Return the lines below in which the string "label" occurs.

Stored data:
————

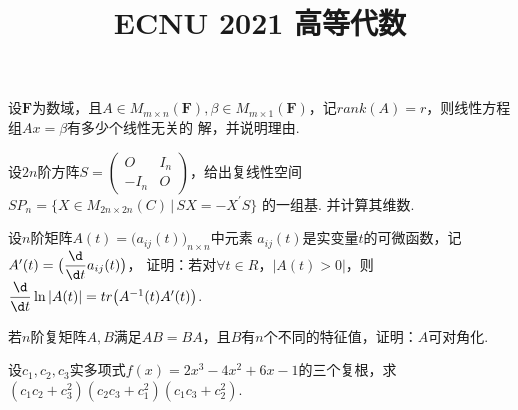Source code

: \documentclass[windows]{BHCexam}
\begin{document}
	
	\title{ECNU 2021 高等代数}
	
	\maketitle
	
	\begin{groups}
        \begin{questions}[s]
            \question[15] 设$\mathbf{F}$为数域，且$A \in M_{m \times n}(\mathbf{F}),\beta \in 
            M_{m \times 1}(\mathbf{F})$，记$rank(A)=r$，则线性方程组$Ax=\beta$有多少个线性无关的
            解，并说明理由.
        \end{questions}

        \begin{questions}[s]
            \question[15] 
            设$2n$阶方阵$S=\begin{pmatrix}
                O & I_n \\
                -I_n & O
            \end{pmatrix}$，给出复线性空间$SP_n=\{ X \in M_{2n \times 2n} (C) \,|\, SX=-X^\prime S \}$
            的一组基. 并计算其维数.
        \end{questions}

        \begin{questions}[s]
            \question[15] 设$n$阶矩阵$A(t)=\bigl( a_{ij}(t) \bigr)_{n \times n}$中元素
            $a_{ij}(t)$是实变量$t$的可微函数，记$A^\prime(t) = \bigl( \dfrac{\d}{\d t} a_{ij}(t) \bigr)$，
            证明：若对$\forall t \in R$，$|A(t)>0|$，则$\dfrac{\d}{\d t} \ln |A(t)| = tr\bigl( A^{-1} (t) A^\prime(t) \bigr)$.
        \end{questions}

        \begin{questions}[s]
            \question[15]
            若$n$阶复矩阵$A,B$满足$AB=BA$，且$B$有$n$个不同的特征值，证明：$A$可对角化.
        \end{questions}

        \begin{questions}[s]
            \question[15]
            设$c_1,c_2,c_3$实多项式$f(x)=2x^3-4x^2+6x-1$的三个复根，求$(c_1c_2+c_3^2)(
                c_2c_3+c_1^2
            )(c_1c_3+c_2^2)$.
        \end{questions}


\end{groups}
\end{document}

————

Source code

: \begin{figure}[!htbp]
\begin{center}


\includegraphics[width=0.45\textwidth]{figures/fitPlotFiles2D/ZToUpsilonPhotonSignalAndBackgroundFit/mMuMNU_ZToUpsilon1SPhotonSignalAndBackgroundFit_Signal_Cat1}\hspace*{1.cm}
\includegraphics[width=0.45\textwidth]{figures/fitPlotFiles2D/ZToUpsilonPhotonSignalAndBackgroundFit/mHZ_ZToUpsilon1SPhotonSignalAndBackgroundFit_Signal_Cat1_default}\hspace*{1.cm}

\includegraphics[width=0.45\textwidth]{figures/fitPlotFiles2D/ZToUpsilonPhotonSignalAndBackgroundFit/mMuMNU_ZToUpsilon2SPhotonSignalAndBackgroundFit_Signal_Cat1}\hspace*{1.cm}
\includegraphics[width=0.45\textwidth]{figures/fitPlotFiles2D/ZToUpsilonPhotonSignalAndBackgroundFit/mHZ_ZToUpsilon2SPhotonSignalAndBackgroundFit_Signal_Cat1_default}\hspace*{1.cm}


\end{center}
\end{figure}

————

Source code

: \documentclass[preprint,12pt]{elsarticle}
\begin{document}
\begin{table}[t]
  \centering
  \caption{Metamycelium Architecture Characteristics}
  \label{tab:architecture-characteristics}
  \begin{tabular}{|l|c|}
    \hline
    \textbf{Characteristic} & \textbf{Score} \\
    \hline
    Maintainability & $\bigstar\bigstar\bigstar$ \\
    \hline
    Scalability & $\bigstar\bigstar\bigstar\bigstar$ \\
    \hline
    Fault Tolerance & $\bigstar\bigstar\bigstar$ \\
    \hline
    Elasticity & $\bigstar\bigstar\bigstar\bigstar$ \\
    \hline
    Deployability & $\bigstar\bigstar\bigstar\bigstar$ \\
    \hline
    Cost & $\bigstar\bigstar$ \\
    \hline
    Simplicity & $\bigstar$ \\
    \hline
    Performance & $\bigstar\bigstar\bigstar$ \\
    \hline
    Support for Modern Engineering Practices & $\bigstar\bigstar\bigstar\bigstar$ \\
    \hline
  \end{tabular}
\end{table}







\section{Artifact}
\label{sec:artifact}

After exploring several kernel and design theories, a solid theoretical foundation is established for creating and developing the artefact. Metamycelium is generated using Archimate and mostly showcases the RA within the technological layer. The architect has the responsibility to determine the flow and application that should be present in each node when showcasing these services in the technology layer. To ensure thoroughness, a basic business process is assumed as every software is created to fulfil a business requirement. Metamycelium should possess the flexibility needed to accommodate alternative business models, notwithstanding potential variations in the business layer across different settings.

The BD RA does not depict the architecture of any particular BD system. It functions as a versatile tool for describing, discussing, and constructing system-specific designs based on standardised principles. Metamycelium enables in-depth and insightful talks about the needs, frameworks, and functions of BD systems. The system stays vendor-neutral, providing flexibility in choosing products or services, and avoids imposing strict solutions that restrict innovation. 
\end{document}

————

TASK RESPONSE
  \label{tab:architecture-characteristics}
\label{sec:artifact}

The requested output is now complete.